* **Supplied material**
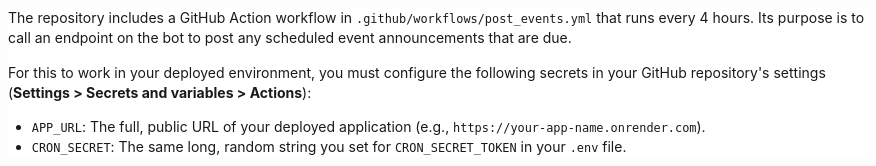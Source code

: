 The repository includes a GitHub Action workflow in `.github/workflows/post_events.yml` that runs every 4 hours. Its purpose is to call an endpoint on the bot to post any scheduled event announcements that are due.

For this to work in your deployed environment, you must configure the following secrets in your GitHub repository's settings (**Settings > Secrets and variables > Actions**):

- `APP_URL`: The full, public URL of your deployed application (e.g., `https://your-app-name.onrender.com`).
- `CRON_SECRET`: The same long, random string you set for `CRON_SECRET_TOKEN` in your `.env` file.
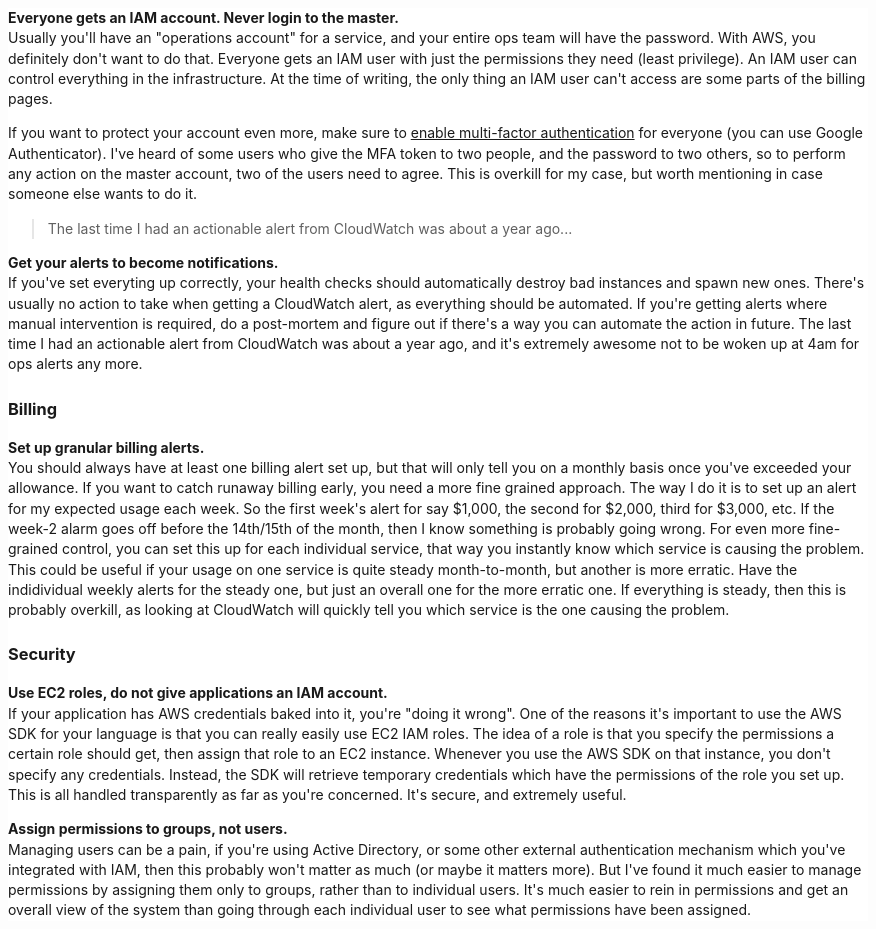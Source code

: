 **Everyone gets an IAM account. Never login to the master.**  
Usually you'll have an "operations account" for a service, and your entire ops team will have the password. With AWS, you definitely don't want to do that. Everyone gets an IAM user with just the permissions they need (least privilege). An IAM user can control everything in the infrastructure. At the time of writing, the only thing an IAM user can't access are some parts of the billing pages.

If you want to protect your account even more, make sure to [enable multi-factor authentication](http://aws.amazon.com/iam/details/mfa/) for everyone (you can use Google Authenticator). I've heard of some users who give the MFA token to two people, and the password to two others, so to perform any action on the master account, two of the users need to agree. This is overkill for my case, but worth mentioning in case someone else wants to do it.

> The last time I had an actionable alert from CloudWatch was about a year ago...

**Get your alerts to become notifications.**  
If you've set everyting up correctly, your health checks should automatically destroy bad instances and spawn new ones. There's usually no action to take when getting a CloudWatch alert, as everything should be automated. If you're getting alerts where manual intervention is required, do a post-mortem and figure out if there's a way you can automate the action in future. The last time I had an actionable alert from CloudWatch was about a year ago, and it's extremely awesome not to be woken up at 4am for ops alerts any more.

### Billing

**Set up granular billing alerts.**  
You should always have at least one billing alert set up, but that will only tell you on a monthly basis once you've exceeded your allowance. If you want to catch runaway billing early, you need a more fine grained approach. The way I do it is to set up an alert for my expected usage each week. So the first week's alert for say $1,000, the second for $2,000, third for $3,000, etc. If the week-2 alarm goes off before the 14th/15th of the month, then I know something is probably going wrong. For even more fine-grained control, you can set this up for each individual service, that way you instantly know which service is causing the problem. This could be useful if your usage on one service is quite steady month-to-month, but another is more erratic. Have the indidividual weekly alerts for the steady one, but just an overall one for the more erratic one. If everything is steady, then this is probably overkill, as looking at CloudWatch will quickly tell you which service is the one causing the problem.

### Security

**Use EC2 roles, do not give applications an IAM account.**  
If your application has AWS credentials baked into it, you're "doing it wrong". One of the reasons it's important to use the AWS SDK for your language is that you can really easily use EC2 IAM roles. The idea of a role is that you specify the permissions a certain role should get, then assign that role to an EC2 instance. Whenever you use the AWS SDK on that instance, you don't specify any credentials. Instead, the SDK will retrieve temporary credentials which have the permissions of the role you set up. This is all handled transparently as far as you're concerned. It's secure, and extremely useful.

**Assign permissions to groups, not users.**  
Managing users can be a pain, if you're using Active Directory, or some other external authentication mechanism which you've integrated with IAM, then this probably won't matter as much (or maybe it matters more). But I've found it much easier to manage permissions by assigning them only to groups, rather than to individual users. It's much easier to rein in permissions and get an overall view of the system than going through each individual user to see what permissions have been assigned.
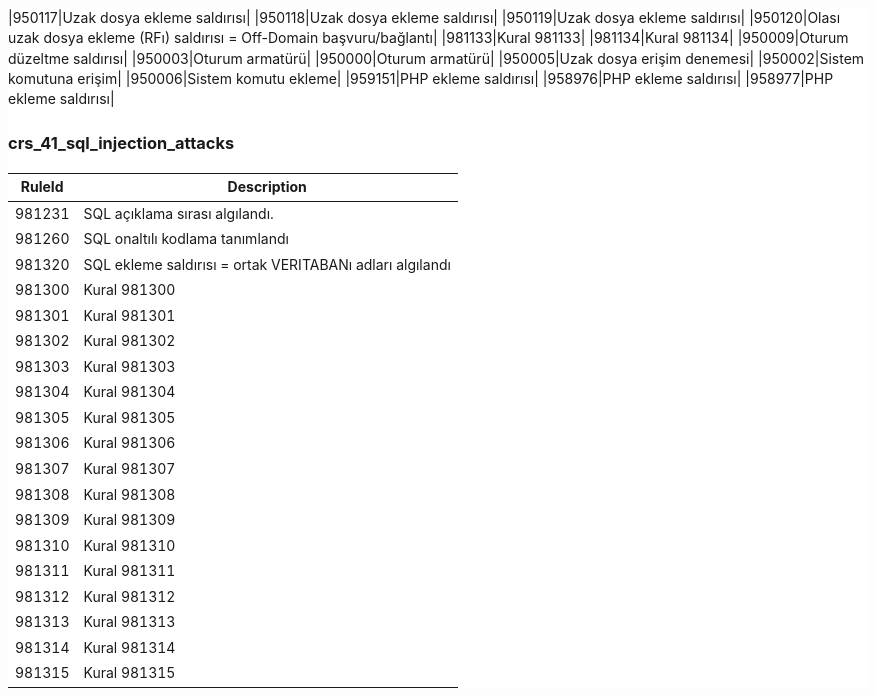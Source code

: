 |950117|Uzak dosya ekleme saldırısı|
|950118|Uzak dosya ekleme saldırısı|
|950119|Uzak dosya ekleme saldırısı|
|950120|Olası uzak dosya ekleme (RFı) saldırısı = Off-Domain başvuru/bağlantı|
|981133|Kural 981133|
|981134|Kural 981134|
|950009|Oturum düzeltme saldırısı|
|950003|Oturum armatürü|
|950000|Oturum armatürü|
|950005|Uzak dosya erişim denemesi|
|950002|Sistem komutuna erişim|
|950006|Sistem komutu ekleme|
|959151|PHP ekleme saldırısı|
|958976|PHP ekleme saldırısı|
|958977|PHP ekleme saldırısı|

### <a name="crs_41_sql_injection_attacks"></a><a name="crs41sql"></a> crs_41_sql_injection_attacks

|RuleId|Description|
|---|---|
|981231|SQL açıklama sırası algılandı.|
|981260|SQL onaltılı kodlama tanımlandı|
|981320|SQL ekleme saldırısı = ortak VERITABANı adları algılandı|
|981300|Kural 981300|
|981301|Kural 981301|
|981302|Kural 981302|
|981303|Kural 981303|
|981304|Kural 981304|
|981305|Kural 981305|
|981306|Kural 981306|
|981307|Kural 981307|
|981308|Kural 981308|
|981309|Kural 981309|
|981310|Kural 981310|
|981311|Kural 981311|
|981312|Kural 981312|
|981313|Kural 981313|
|981314|Kural 981314|
|981315|Kural 981315|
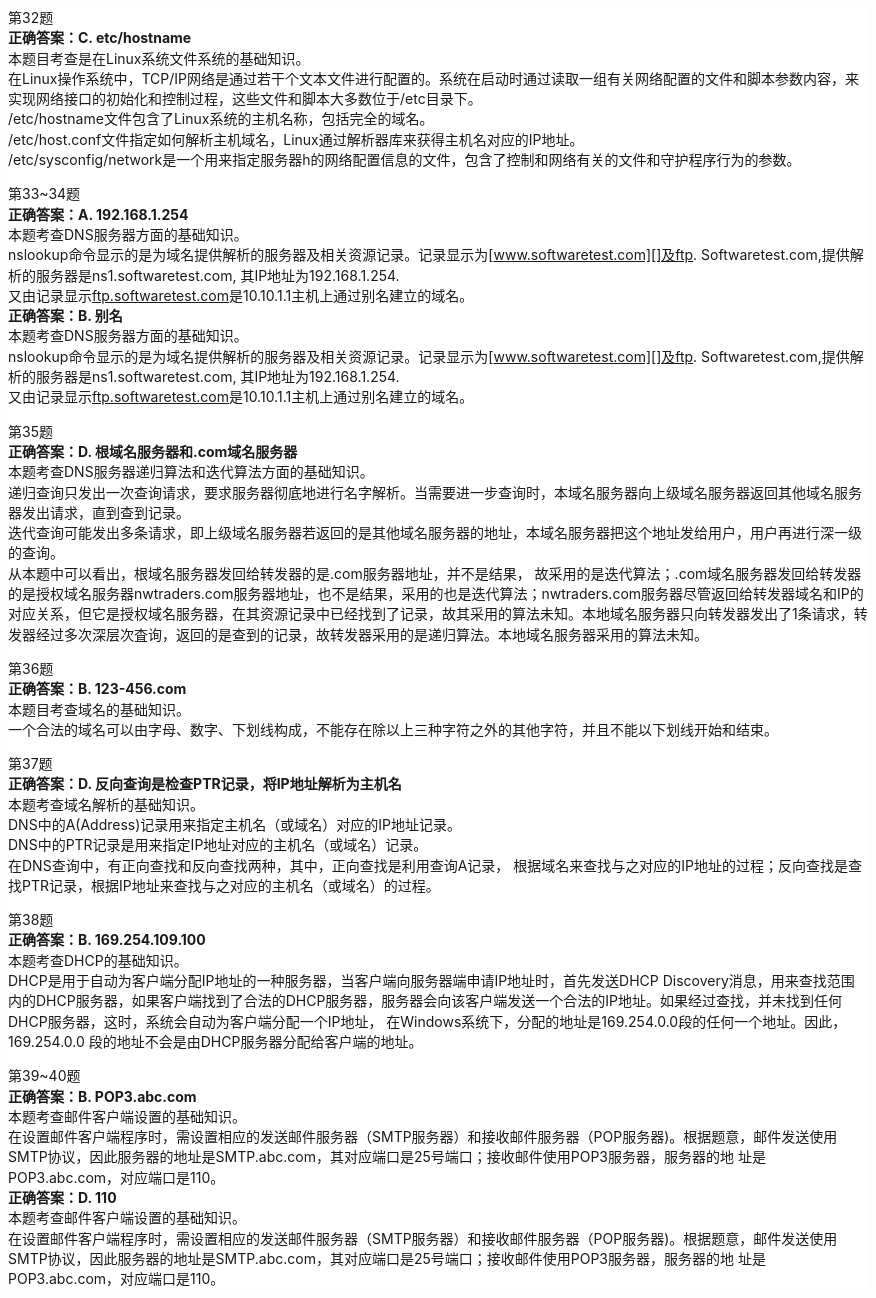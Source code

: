 第32题  
**正确答案：C. etc/hostname**  
本题目考查是在Linux系统文件系统的基础知识。  
在Linux操作系统中，TCP/IP网络是通过若干个文本文件进行配置的。系统在启动时通过读取一组有关网络配置的文件和脚本参数内容，来实现网络接口的初始化和控制过程，这些文件和脚本大多数位于/etc目录下。  
/etc/hostname文件包含了Linux系统的主机名称，包括完全的域名。  
/etc/host.conf文件指定如何解析主机域名，Linux通过解析器库来获得主机名对应的IP地址。  
/etc/sysconfig/network是一个用来指定服务器h的网络配置信息的文件，包含了控制和网络有关的文件和守护程序行为的参数。  
  
第33~34题  
**正确答案：A. 192.168.1.254**  
本题考查DNS服务器方面的基础知识。  
nslookup命令显示的是为域名提供解析的服务器及相关资源记录。记录显示为[www.softwaretest.com][]及ftp. Softwaretest.com,提供解析的服务器是ns1.softwaretest.com, 其IP地址为192.168.1.254.  
又由记录显示[ftp.softwaretest.com][]是10.10.1.1主机上通过别名建立的域名。  
**正确答案：B. 别名**  
本题考查DNS服务器方面的基础知识。  
nslookup命令显示的是为域名提供解析的服务器及相关资源记录。记录显示为[www.softwaretest.com][]及ftp. Softwaretest.com,提供解析的服务器是ns1.softwaretest.com, 其IP地址为192.168.1.254.  
又由记录显示[ftp.softwaretest.com][]是10.10.1.1主机上通过别名建立的域名。  
  
第35题  
**正确答案：D. 根域名服务器和.com域名服务器**  
本题考查DNS服务器递归算法和迭代算法方面的基础知识。  
递归查询只发出一次查询请求，要求服务器彻底地进行名字解析。当需要进一步查询时，本域名服务器向上级域名服务器返回其他域名服务器发出请求，直到查到记录。  
迭代查询可能发出多条请求，即上级域名服务器若返回的是其他域名服务器的地址，本域名服务器把这个地址发给用户，用户再进行深一级的查询。  
从本题中可以看出，根域名服务器发回给转发器的是.com服务器地址，并不是结果， 故采用的是迭代算法；.com域名服务器发回给转发器的是授权域名服务器nwtraders.com服务器地址，也不是结果，采用的也是迭代算法；nwtraders.com服务器尽管返回给转发器域名和IP的对应关系，但它是授权域名服务器，在其资源记录中已经找到了记录，故其采用的算法未知。本地域名服务器只向转发器发出了1条请求，转发器经过多次深层次査询，返回的是查到的记录，故转发器采用的是递归算法。本地域名服务器采用的算法未知。  
  
第36题  
**正确答案：B. 123-456.com**  
本题目考查域名的基础知识。  
一个合法的域名可以由字母、数字、下划线构成，不能存在除以上三种字符之外的其他字符，并且不能以下划线开始和结束。  
  
第37题  
**正确答案：D. 反向查询是检查PTR记录，将IP地址解析为主机名**  
本题考查域名解析的基础知识。  
DNS中的A(Address)记录用来指定主机名（或域名）对应的IP地址记录。  
DNS中的PTR记录是用来指定IP地址对应的主机名（或域名）记录。  
在DNS查询中，有正向查找和反向查找两种，其中，正向查找是利用查询A记录， 根据域名来查找与之对应的IP地址的过程；反向查找是查找PTR记录，根据IP地址来查找与之对应的主机名（或域名）的过程。  
  
第38题  
**正确答案：B. 169.254.109.100**  
本题考查DHCP的基础知识。  
DHCP是用于自动为客户端分配IP地址的一种服务器，当客户端向服务器端申请IP地址时，首先发送DHCP Discovery消息，用来查找范围内的DHCP服务器，如果客户端找到了合法的DHCP服务器，服务器会向该客户端发送一个合法的IP地址。如果经过查找，并未找到任何DHCP服务器，这时，系统会自动为客户端分配一个IP地址， 在Windows系统下，分配的地址是169.254.0.0段的任何一个地址。因此，169.254.0.0 段的地址不会是由DHCP服务器分配给客户端的地址。  
  
第39~40题  
**正确答案：B. POP3.abc.com**  
本题考查邮件客户端设置的基础知识。  
在设置邮件客户端程序时，需设置相应的发送邮件服务器（SMTP服务器）和接收邮件服务器（POP服务器)。根据题意，邮件发送使用SMTP协议，因此服务器的地址是SMTP.abc.com，其对应端口是25号端口；接收邮件使用POP3服务器，服务器的地 址是POP3.abc.com，对应端口是110。  
**正确答案：D. 110**  
本题考查邮件客户端设置的基础知识。  
在设置邮件客户端程序时，需设置相应的发送邮件服务器（SMTP服务器）和接收邮件服务器（POP服务器)。根据题意，邮件发送使用SMTP协议，因此服务器的地址是SMTP.abc.com，其对应端口是25号端口；接收邮件使用POP3服务器，服务器的地 址是POP3.abc.com，对应端口是110。  
  

[fd9a9e3405524df197f0615ae6adf0ee.jpg]: https://www.xkxxkx.cn/file/exam/software/网络工程师/综合知识/第6题/fd9a9e3405524df197f0615ae6adf0ee.jpg
[2479a149a59f49f0aa7eae7eb6bc8398.jpg]: https://www.xkxxkx.cn/file/exam/software/网络工程师/综合知识/第20题/2479a149a59f49f0aa7eae7eb6bc8398.jpg
[f516a87d3cd046bbb5bf5d6d01dd20f4.jpg]: https://www.xkxxkx.cn/file/exam/software/网络工程师/综合知识/第33题/f516a87d3cd046bbb5bf5d6d01dd20f4.jpg
[e0abf4820948492c946d63e9be13dcfc.jpg]: https://www.xkxxkx.cn/file/exam/software/网络工程师/综合知识/第35题/e0abf4820948492c946d63e9be13dcfc.jpg
[6eb60cdc77204bf4a21ea8628a3c9fb1.jpg]: https://www.xkxxkx.cn/file/exam/software/网络工程师/综合知识/第39题/6eb60cdc77204bf4a21ea8628a3c9fb1.jpg
[bb9bb37caf5f4617a813940f1967da27.jpg]: https://www.xkxxkx.cn/file/exam/software/网络工程师/综合知识/第46题/bb9bb37caf5f4617a813940f1967da27.jpg
[373f2716573947d1a0b90acf23ce09fd.jpg]: https://www.xkxxkx.cn/file/exam/software/网络工程师/综合知识/第48题/373f2716573947d1a0b90acf23ce09fd.jpg
[d2966da26b1a48b0b68a61880480ee5e.jpg]: https://www.xkxxkx.cn/file/exam/software/网络工程师/综合知识/第16题/d2966da26b1a48b0b68a61880480ee5e.jpg
[0efac866f7ec47d7ac989540dd7546d0.jpg]: https://www.xkxxkx.cn/file/exam/software/网络工程师/综合知识/第18题/0efac866f7ec47d7ac989540dd7546d0.jpg
[ef1453f0cab14ef4a30d0b22097a852f.jpg]: https://www.xkxxkx.cn/file/exam/software/网络工程师/综合知识/第20题/ef1453f0cab14ef4a30d0b22097a852f.jpg
[www.softwaretest.com]: http://www.softwaretest.com
[ftp.softwaretest.com]: ftp://ftp.softwaretest.com
[84731682b1ae41f5a682d50f557be312.jpg]: https://www.xkxxkx.cn/file/exam/software/网络工程师/综合知识/第67题/84731682b1ae41f5a682d50f557be312.jpg
[3e1634176a66483ebce61394d5a340ad.jpg]: https://www.xkxxkx.cn/file/exam/software/网络工程师/综合知识/第67题/3e1634176a66483ebce61394d5a340ad.jpg
[86d3cab7355e45bc8b34b82575d7b20b.jpg]: https://www.xkxxkx.cn/file/exam/software/网络工程师/综合知识/第68题/86d3cab7355e45bc8b34b82575d7b20b.jpg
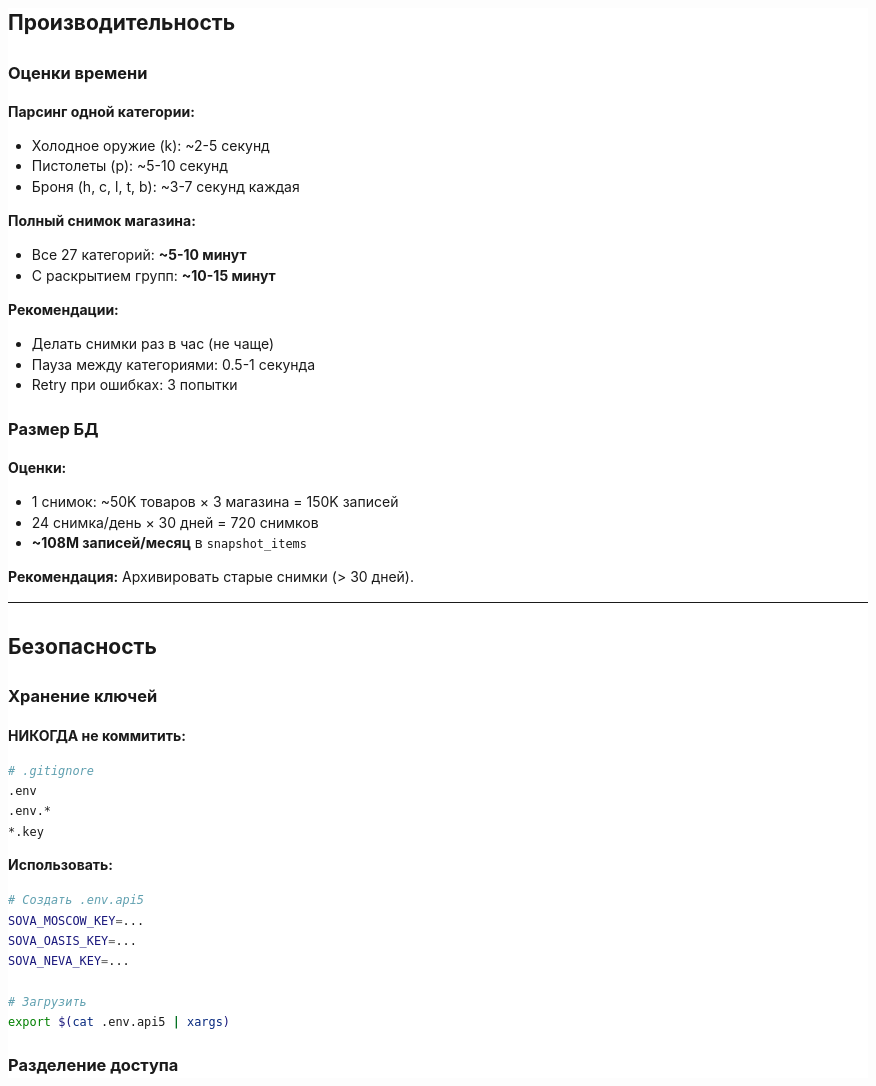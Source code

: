 
## Производительность

### Оценки времени

**Парсинг одной категории:**
- Холодное оружие (k): ~2-5 секунд
- Пистолеты (p): ~5-10 секунд
- Броня (h, c, l, t, b): ~3-7 секунд каждая

**Полный снимок магазина:**
- Все 27 категорий: **~5-10 минут**
- С раскрытием групп: **~10-15 минут**

**Рекомендации:**
- Делать снимки раз в час (не чаще)
- Пауза между категориями: 0.5-1 секунда
- Retry при ошибках: 3 попытки

### Размер БД

**Оценки:**
- 1 снимок: ~50K товаров × 3 магазина = 150K записей
- 24 снимка/день × 30 дней = 720 снимков
- **~108M записей/месяц** в `snapshot_items`

**Рекомендация:** Архивировать старые снимки (> 30 дней).

---

## Безопасность

### Хранение ключей

**НИКОГДА не коммитить:**
```bash
# .gitignore
.env
.env.*
*.key
```

**Использовать:**
```bash
# Создать .env.api5
SOVA_MOSCOW_KEY=...
SOVA_OASIS_KEY=...
SOVA_NEVA_KEY=...

# Загрузить
export $(cat .env.api5 | xargs)
```

### Разделение доступа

* **Exercise instructions**
The expected result is every line above containing the string "extremely".

* **Response box**
If you've set everyting up correctly, your health checks should automatically destroy bad instances and spawn new ones. There's usually no action to take when getting a CloudWatch alert, as everything should be automated. If you're getting alerts where manual intervention is required, do a post-mortem and figure out if there's a way you can automate the action in future. The last time I had an actionable alert from CloudWatch was about a year ago, and it's extremely awesome not to be woken up at 4am for ops alerts any more.
If your application has AWS credentials baked into it, you're "doing it wrong". One of the reasons it's important to use the AWS SDK for your language is that you can really easily use EC2 IAM roles. The idea of a role is that you specify the permissions a certain role should get, then assign that role to an EC2 instance. Whenever you use the AWS SDK on that instance, you don't specify any credentials. Instead, the SDK will retrieve temporary credentials which have the permissions of the role you set up. This is all handled transparently as far as you're concerned. It's secure, and extremely useful.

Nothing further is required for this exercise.